(Directions for this task): These entries must be printed again exactly as they are.

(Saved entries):
=-=-=
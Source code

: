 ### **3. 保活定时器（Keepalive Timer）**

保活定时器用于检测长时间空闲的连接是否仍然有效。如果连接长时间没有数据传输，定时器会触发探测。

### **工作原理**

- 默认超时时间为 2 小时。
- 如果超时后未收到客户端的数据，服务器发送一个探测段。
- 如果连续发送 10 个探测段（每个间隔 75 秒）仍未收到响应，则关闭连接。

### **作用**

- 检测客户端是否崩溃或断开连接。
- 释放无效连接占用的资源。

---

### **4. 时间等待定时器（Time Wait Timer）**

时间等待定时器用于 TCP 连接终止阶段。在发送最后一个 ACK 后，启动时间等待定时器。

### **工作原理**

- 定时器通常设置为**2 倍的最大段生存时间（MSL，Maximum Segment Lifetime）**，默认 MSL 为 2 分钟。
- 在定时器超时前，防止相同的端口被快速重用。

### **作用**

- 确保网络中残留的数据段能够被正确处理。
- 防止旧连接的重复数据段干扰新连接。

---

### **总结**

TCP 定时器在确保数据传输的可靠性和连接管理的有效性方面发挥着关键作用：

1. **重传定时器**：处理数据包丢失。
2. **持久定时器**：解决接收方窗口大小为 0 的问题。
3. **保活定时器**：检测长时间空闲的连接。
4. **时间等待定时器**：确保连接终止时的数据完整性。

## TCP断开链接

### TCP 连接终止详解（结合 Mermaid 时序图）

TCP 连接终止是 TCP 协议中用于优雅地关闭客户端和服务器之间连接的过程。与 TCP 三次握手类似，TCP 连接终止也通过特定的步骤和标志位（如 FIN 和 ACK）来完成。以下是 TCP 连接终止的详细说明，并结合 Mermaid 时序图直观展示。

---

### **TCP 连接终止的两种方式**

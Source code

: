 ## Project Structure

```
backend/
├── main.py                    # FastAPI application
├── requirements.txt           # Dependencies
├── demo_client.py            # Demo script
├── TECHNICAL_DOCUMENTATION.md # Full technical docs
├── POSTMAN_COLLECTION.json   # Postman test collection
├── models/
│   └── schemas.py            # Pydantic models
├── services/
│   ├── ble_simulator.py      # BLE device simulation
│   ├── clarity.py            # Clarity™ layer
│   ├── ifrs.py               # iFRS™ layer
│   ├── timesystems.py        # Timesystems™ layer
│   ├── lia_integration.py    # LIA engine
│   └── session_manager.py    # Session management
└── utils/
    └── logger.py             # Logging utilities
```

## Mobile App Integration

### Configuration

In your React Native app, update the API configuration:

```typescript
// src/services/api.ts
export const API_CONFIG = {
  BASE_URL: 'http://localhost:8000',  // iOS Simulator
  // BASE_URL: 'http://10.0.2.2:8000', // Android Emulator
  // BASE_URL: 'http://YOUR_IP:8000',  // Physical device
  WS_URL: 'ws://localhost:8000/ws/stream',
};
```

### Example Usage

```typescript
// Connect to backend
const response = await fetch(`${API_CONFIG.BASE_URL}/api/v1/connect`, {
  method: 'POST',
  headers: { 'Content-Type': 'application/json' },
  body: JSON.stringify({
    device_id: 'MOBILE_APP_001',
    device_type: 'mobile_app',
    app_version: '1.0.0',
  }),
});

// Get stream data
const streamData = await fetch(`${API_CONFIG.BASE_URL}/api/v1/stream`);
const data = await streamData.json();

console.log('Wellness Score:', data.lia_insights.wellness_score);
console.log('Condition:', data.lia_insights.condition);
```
=-=-=
(Solution to the problem):
Source code

: ### **3. 保活定时器（Keepalive Timer）**

保活定时器用于检测长时间空闲的连接是否仍然有效。如果连接长时间没有数据传输，定时器会触发探测。

### **工作原理**

- 默认超时时间为 2 小时。
- 如果超时后未收到客户端的数据，服务器发送一个探测段。
- 如果连续发送 10 个探测段（每个间隔 75 秒）仍未收到响应，则关闭连接。

### **作用**

- 检测客户端是否崩溃或断开连接。
- 释放无效连接占用的资源。

---

### **4. 时间等待定时器（Time Wait Timer）**

时间等待定时器用于 TCP 连接终止阶段。在发送最后一个 ACK 后，启动时间等待定时器。

### **工作原理**

- 定时器通常设置为**2 倍的最大段生存时间（MSL，Maximum Segment Lifetime）**，默认 MSL 为 2 分钟。
- 在定时器超时前，防止相同的端口被快速重用。

### **作用**

- 确保网络中残留的数据段能够被正确处理。
- 防止旧连接的重复数据段干扰新连接。

---

### **总结**

TCP 定时器在确保数据传输的可靠性和连接管理的有效性方面发挥着关键作用：

1. **重传定时器**：处理数据包丢失。
2. **持久定时器**：解决接收方窗口大小为 0 的问题。
3. **保活定时器**：检测长时间空闲的连接。
4. **时间等待定时器**：确保连接终止时的数据完整性。

## TCP断开链接

### TCP 连接终止详解（结合 Mermaid 时序图）

TCP 连接终止是 TCP 协议中用于优雅地关闭客户端和服务器之间连接的过程。与 TCP 三次握手类似，TCP 连接终止也通过特定的步骤和标志位（如 FIN 和 ACK）来完成。以下是 TCP 连接终止的详细说明，并结合 Mermaid 时序图直观展示。

---

### **TCP 连接终止的两种方式**

Source code

: ## Project Structure

```
backend/
├── main.py                    # FastAPI application
├── requirements.txt           # Dependencies
├── demo_client.py            # Demo script
├── TECHNICAL_DOCUMENTATION.md # Full technical docs
├── POSTMAN_COLLECTION.json   # Postman test collection
├── models/
│   └── schemas.py            # Pydantic models
├── services/
│   ├── ble_simulator.py      # BLE device simulation
│   ├── clarity.py            # Clarity™ layer
│   ├── ifrs.py               # iFRS™ layer
│   ├── timesystems.py        # Timesystems™ layer
│   ├── lia_integration.py    # LIA engine
│   └── session_manager.py    # Session management
└── utils/
    └── logger.py             # Logging utilities
```

## Mobile App Integration

### Configuration

In your React Native app, update the API configuration:

```typescript
// src/services/api.ts
export const API_CONFIG = {
  BASE_URL: 'http://localhost:8000',  // iOS Simulator
  // BASE_URL: 'http://10.0.2.2:8000', // Android Emulator
  // BASE_URL: 'http://YOUR_IP:8000',  // Physical device
  WS_URL: 'ws://localhost:8000/ws/stream',
};
```

### Example Usage

```typescript
// Connect to backend
const response = await fetch(`${API_CONFIG.BASE_URL}/api/v1/connect`, {
  method: 'POST',
  headers: { 'Content-Type': 'application/json' },
  body: JSON.stringify({
    device_id: 'MOBILE_APP_001',
    device_type: 'mobile_app',
    app_version: '1.0.0',
  }),
});

// Get stream data
const streamData = await fetch(`${API_CONFIG.BASE_URL}/api/v1/stream`);
const data = await streamData.json();

console.log('Wellness Score:', data.lia_insights.wellness_score);
console.log('Condition:', data.lia_insights.condition);
```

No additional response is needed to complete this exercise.